Editor's note: This article appears in the April 2021 edition of DS News magazine, available here.
In an enormous victory for lenders and servicers, on January 29, 2021, the Texas Supreme Court affirmed the voiding of a lender’s lien due to the expiration of the statute of limitations does not preclude the lender from foreclosing on a pre-existing lien under the doctrine of equitable subrogation. [PNC Mortg. v. Howard, ___ S.W.3d ___, 2021 WL 297579, at *1 (Tex. 2021) (per curiam).] Consistent with their rationale in Federal Home Loan Mortgage Corporation v. Zepeda, 601 S.W.3d 763 (Tex. 2020), this holding further strengthens the power of the equitable subrogation defense and solidifies this alternative to lender’s counsel when faced with allegations of a potentially unenforceable lien.
The Howards purchased a home in 2003 with two purchase-money mortgages. Two years later, the Howards refinanced these mortgages with the Bank of Indiana. Primarily using the proceeds from the Bank of Indiana loan, the Howards paid off the two existing mortgages on their property. The Bank of Indiana later assigned the note and deed of trust to National City Mortgage Company, a subsidiary of National City Bank. National City Bank later merged with PNC Mortgage.
In 2008, the Howards stopped making payments on the note. In January 2009, National City Bank notified the borrowers of their default and of its intent to accelerate the loan if they did not cure it. Months later, National City Bank sent notices of acceleration of the debt. The Howards challenged the foreclosure on the basis that the original lender no longer held the mortgage and added PNC as a defendant. PNC counterclaimed, seeking a foreclosure of its lien. Concerned that the limitations period had already passed, counsel for PNC sought a judgment declaring its right to foreclose on the purchase-money liens through equitable subrogation in the alternative. The trial court declared that PNC's lien and note were unenforceable, and it rendered judgment that PNC take nothing on its claims against the Howards.

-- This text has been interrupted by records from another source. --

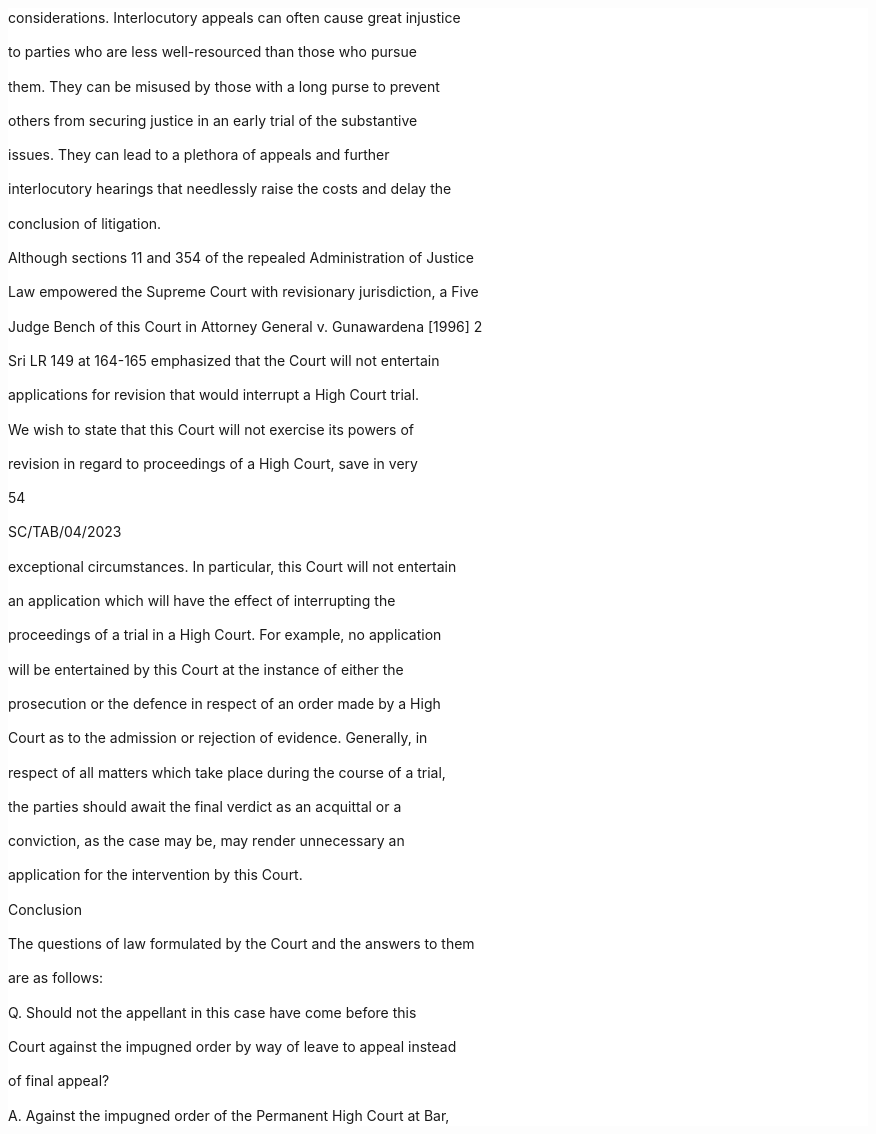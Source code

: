 considerations. Interlocutory appeals can often cause great injustice

to parties who are less well-resourced than those who pursue

them. They can be misused by those with a long purse to prevent

others from securing justice in an early trial of the substantive

issues. They can lead to a plethora of appeals and further

interlocutory hearings that needlessly raise the costs and delay the

conclusion of litigation.

Although sections 11 and 354 of the repealed Administration of Justice

Law empowered the Supreme Court with revisionary jurisdiction, a Five

Judge Bench of this Court in Attorney General v. Gunawardena [1996] 2

Sri LR 149 at 164-165 emphasized that the Court will not entertain

applications for revision that would interrupt a High Court trial.

We wish to state that this Court will not exercise its powers of

revision in regard to proceedings of a High Court, save in very

54

SC/TAB/04/2023

exceptional circumstances. In particular, this Court will not entertain

an application which will have the effect of interrupting the

proceedings of a trial in a High Court. For example, no application

will be entertained by this Court at the instance of either the

prosecution or the defence in respect of an order made by a High

Court as to the admission or rejection of evidence. Generally, in

respect of all matters which take place during the course of a trial,

the parties should await the final verdict as an acquittal or a

conviction, as the case may be, may render unnecessary an

application for the intervention by this Court.

Conclusion

The questions of law formulated by the Court and the answers to them

are as follows:

Q. Should not the appellant in this case have come before this

Court against the impugned order by way of leave to appeal instead

of final appeal?

A. Against the impugned order of the Permanent High Court at Bar,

PNC appealed. It’s pertinent to note here that PNC argued that the Howards had used the proceeds from the PNC refinancing loan to discharge the existing mortgages, and as a result, PNC had an equitable lien against the property. The appellate court held that, to the extent PNC held equitably subrogated liens, those liens became unenforceable when PNC forfeited its own lien by failing to foreclose within the requisite limitations period.
Just a couple months after the court of appeals' opinion, the lender in the Zepeda case appealed to the United States Court of Appeals for the Fifth Circuit, which in turn certified the following question to the Texas Supreme Court: “Is a lender entitled to equitable subrogation, where it failed to correct a curable constitutional defect in the loan documents under § 50 of the Texas Constitution?” [Zepeda v. Fed. Home Loan Mortg. Corp., 935 F.3d 296, 301 (5th Cir. 2019)]. The Supreme Court answered yes. [Fed. Home Loan Mortg. Corp. v. Zepeda, 601 S.W.3d 763, 764 (Tex. 2020). The court further elaborated that equitable subrogation “allows a lender who discharges a valid lien on the property to step into the prior lienholder’s shoes and assume that lienholder’s security interest in the property, even though the lender cannot foreclose on its own lien.” [Zepeda at 766.]
As such, counsel for PNC petitioned the Texas Supreme Court for review solely contending the opinion in Zepeda required reversal; the Texas Supreme Court agreed.
The court “observed that equitable-subrogation rights become fixed at the time the proceeds from a later loan are used to discharge an earlier lien." It further stated that a “lender’s negligence in preserving its rights under its own lien does not deprive the lender of its rights in equity to assert an earlier lien that was discharged using proceeds from the later loan” [Howard, 2021 WL 297579, at *3]. Applying Zepeda to the facts of the case before it, the Texas Supreme Court held that PNC’s failure to timely foreclose under its deed of trust did not bar its subrogation rights, and subrogation permits a lender to assert rights under a lien its loan has satisfied when the lender's own lien is infirm.
Without hearing oral argument, the Texas Supreme Court granted PNC’s petition for review and reversed that portion of the court of appeals' judgment, declaring PNC's equitable-subrogation rights unenforceable based on a determination that PNC was dilatory in enforcing its own lien. It also remanded to the court of appeals for further proceedings consistent with this opinion and with Zepeda.
Unmistakably a win for lenders and servicers with assets located across the Lone Star State, this by no means lets lenders “off the hook.” They must actively engage counsel and continue to monitor their liens to circumvent potential statute of limitations issue altogether to avoid having to assert their equitable subrogation rights.